Best fast food burgers known to man.


----------



## Blake Bowden (Nov 13, 2009)

Word


----------



## ncm_pkt (Nov 13, 2009)

haha poop!!! if you notice, brothers....Wendy's meat is SQUARE and the buns are CIRCLES..."the Square and the Circle are equal because they are both 360*" haha i thought that to be an interesting observation


----------



## owls84 (Nov 13, 2009)

What if we took the conspiracy further and said that the Meat is square for the..duh..square and the bun round for the compasses??? 

I think I shall spread this rumor. :27:


----------



## owls84 (Nov 13, 2009)

TCShelton said:


> Best fast food burgers known to man.



This must be from a man that has never tasted the burger made from God's hands. It is called a "Double Double" and can be found at In-N-Out Burger. 

:drool:


----------



## HKTidwell (Nov 13, 2009)

If you are ever in Austin Check out "Top Notch".  Great little burger joint.


----------



## rhitland (Nov 13, 2009)

Harry Dobson founder of Whataburger sketched that on a napkin. He being a carpenter new that was the cheapest way to pop a structure up. This is on Whataburgers website.:001_huh:
As far as Wendy's being square maybe Brother Dave had that as a motive in the back of his mind but Wendy's is known as the square burger which was and is a pretty good marketing scheme. I always tell people though it was because he was a mason and it is all part of the plan to take over the world, starting with square burgers. :40:


----------



## ljlinson1206 (Nov 13, 2009)

TCShelton said:


> Best fast food burgers known to man.



I HATE WHATABURGER!!!!!!!

Best fast food (chain) burger that I know of is Texas Burger. Man, now that's a good burger.  Sometimes I make an excuse just to drive to Buffalo or Madisonville to hve one.  And the fries can't be beat.  even a die hard whataburger fan will have to admit that thier fries are a bit lacking.


----------



## RedTemplar (Nov 13, 2009)

The pickle on the burger is symbolic of the Past Master.


----------



## Bill Lins (Nov 13, 2009)

ljlinson1206 said:


> I HATE WHATABURGER!!!!!!!
> 
> Best fast food (chain) burger that I know of is Texas Burger. Man, now that's a good burger.  Sometimes I make an excuse just to drive to Buffalo or Madisonville to hve one.
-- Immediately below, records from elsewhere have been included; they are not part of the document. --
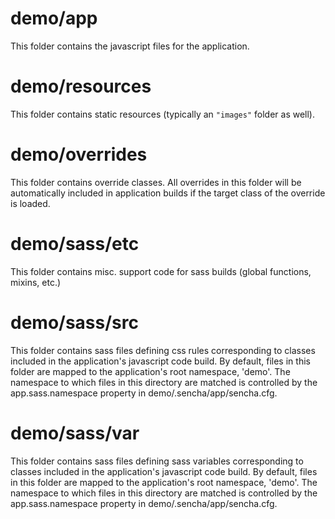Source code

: # demo/app

This folder contains the javascript files for the application.

# demo/resources

This folder contains static resources (typically an `"images"` folder as well).

# demo/overrides

This folder contains override classes. All overrides in this folder will be 
automatically included in application builds if the target class of the override
is loaded.

# demo/sass/etc

This folder contains misc. support code for sass builds (global functions, 
mixins, etc.)

# demo/sass/src

This folder contains sass files defining css rules corresponding to classes
included in the application's javascript code build.  By default, files in this 
folder are mapped to the application's root namespace, 'demo'. The
namespace to which files in this directory are matched is controlled by the
app.sass.namespace property in demo/.sencha/app/sencha.cfg. 

# demo/sass/var

This folder contains sass files defining sass variables corresponding to classes
included in the application's javascript code build.  By default, files in this 
folder are mapped to the application's root namespace, 'demo'. The
namespace to which files in this directory are matched is controlled by the
app.sass.namespace property in demo/.sencha/app/sencha.cfg.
I used to stop at the one in Madisonville on my way to/from Dallas. The last time I was in there (last January) the place was filthy- looked like it needed a good steam-cleaning.


----------



## ljlinson1206 (Nov 13, 2009)

Bill_Lins77488 said:


> I used to stop at the one in Madisonville on my way to/from Dallas. The last time I was in there (last January) the place was filthy- looked like it needed a good steam-cleaning.



I was just in there about two weeks ago and it looks like they have remodeled and was very clean.  Man I love thier burgers.  Makes me wanna take the patrol car to Madisonville right now!!!!!


----------



## Bill Lins (Nov 14, 2009)

ljlinson1206 said:


> I was just in there about two weeks ago and it looks like they have remodeled and was very clean.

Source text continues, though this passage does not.